= Beginning of Section =

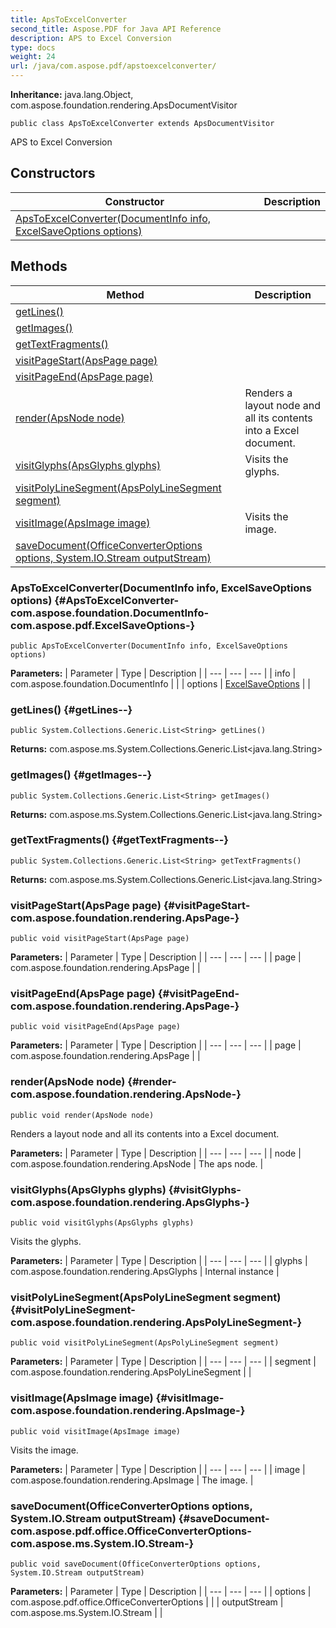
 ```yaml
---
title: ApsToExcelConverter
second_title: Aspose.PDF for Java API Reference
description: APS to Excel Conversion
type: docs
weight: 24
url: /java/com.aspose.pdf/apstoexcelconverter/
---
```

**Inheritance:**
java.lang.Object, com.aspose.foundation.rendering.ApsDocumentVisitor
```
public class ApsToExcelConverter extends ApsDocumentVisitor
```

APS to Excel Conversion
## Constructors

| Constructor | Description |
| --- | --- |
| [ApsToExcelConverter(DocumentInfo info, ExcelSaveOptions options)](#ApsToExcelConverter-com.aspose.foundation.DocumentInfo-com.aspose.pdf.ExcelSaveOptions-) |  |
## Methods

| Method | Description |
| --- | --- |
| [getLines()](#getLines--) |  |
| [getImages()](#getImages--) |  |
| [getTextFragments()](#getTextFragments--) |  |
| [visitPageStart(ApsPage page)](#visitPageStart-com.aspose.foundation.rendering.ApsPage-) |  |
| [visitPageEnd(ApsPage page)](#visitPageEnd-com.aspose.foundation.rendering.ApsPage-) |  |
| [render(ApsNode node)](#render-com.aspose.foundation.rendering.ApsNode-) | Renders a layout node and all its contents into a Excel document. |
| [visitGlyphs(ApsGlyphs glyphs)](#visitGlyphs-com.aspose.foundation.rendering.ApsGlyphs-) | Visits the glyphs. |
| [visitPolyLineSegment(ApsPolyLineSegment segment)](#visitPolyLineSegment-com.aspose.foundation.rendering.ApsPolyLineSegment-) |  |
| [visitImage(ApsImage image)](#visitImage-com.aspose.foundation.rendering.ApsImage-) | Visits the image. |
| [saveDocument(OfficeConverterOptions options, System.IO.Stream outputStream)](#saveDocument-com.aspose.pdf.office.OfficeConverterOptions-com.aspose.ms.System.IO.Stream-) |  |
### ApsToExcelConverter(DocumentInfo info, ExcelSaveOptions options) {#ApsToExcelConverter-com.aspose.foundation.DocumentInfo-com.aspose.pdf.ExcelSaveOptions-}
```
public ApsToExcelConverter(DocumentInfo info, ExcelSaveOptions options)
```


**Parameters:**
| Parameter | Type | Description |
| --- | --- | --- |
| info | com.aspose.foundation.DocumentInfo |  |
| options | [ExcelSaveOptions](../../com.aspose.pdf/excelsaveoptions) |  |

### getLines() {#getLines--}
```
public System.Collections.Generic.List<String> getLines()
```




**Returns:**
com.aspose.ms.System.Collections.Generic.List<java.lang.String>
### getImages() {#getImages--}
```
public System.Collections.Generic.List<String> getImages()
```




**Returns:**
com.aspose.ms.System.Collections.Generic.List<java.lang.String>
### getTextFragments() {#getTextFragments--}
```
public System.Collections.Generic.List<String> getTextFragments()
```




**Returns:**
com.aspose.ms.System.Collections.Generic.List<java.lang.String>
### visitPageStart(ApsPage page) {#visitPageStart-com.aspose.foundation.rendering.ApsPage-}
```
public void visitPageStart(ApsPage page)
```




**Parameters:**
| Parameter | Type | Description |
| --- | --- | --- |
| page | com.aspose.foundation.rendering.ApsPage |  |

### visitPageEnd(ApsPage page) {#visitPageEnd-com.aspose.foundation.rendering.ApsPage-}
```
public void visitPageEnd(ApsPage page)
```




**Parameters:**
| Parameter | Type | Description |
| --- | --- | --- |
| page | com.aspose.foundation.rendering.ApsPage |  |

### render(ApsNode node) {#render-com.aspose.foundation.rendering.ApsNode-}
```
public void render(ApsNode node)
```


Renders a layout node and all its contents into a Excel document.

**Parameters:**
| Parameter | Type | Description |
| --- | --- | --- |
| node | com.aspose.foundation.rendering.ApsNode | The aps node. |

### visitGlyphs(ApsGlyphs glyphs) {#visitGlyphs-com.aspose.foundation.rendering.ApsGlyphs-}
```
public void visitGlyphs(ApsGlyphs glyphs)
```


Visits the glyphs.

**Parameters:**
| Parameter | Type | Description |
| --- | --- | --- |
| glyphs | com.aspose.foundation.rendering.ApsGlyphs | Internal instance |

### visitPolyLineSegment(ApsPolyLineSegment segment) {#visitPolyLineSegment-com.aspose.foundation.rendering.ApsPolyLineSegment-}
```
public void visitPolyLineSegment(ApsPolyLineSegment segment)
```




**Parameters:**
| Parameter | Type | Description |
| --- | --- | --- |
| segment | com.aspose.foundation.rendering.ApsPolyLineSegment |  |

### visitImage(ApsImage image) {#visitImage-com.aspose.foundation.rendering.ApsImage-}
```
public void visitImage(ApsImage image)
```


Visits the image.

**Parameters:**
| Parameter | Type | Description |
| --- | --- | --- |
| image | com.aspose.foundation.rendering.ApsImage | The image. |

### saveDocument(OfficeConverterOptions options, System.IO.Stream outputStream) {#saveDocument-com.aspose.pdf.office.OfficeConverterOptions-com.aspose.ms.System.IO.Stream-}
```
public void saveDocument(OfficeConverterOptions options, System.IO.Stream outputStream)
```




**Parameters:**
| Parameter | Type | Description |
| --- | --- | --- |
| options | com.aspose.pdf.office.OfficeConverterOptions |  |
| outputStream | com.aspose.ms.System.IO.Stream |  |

= End of Section =

→ WHAT THIS TASK INVOLVES: Reproduce only the lines from the first line of the listing above up to and including the line that holds "Visits the image. |". Omit the pictures.

→ SOLUTION:
 ```yaml
---
title: ApsToExcelConverter
second_title: Aspose.PDF for Java API Reference
description: APS to Excel Conversion
type: docs
weight: 24
url: /java/com.aspose.pdf/apstoexcelconverter/
---
```

**Inheritance:**
java.lang.Object, com.aspose.foundation.rendering.ApsDocumentVisitor
```
public class ApsToExcelConverter extends ApsDocumentVisitor
```

APS to Excel Conversion
## Constructors

| Constructor | Description |
| --- | --- |
| [ApsToExcelConverter(DocumentInfo info, ExcelSaveOptions options)](#ApsToExcelConverter-com.aspose.foundation.DocumentInfo-com.aspose.pdf.ExcelSaveOptions-) |  |
## Methods

| Method | Description |
| --- | --- |
| [getLines()](#getLines--) |  |
| [getImages()](#getImages--) |  |
| [getTextFragments()](#getTextFragments--) |  |
| [visitPageStart(ApsPage page)](#visitPageStart-com.aspose.foundation.rendering.ApsPage-) |  |
| [visitPageEnd(ApsPage page)](#visitPageEnd-com.aspose.foundation.rendering.ApsPage-) |  |
| [render(ApsNode node)](#render-com.aspose.foundation.rendering.ApsNode-) | Renders a layout node and all its contents into a Excel document. |
| [visitGlyphs(ApsGlyphs glyphs)](#visitGlyphs-com.aspose.foundation.rendering.ApsGlyphs-) | Visits the glyphs. |
| [visitPolyLineSegment(ApsPolyLineSegment segment)](#visitPolyLineSegment-com.aspose.foundation.rendering.ApsPolyLineSegment-) |  |
| [visitImage(ApsImage image)](#visitImage-com.aspose.foundation.rendering.ApsImage-) | Visits the image. |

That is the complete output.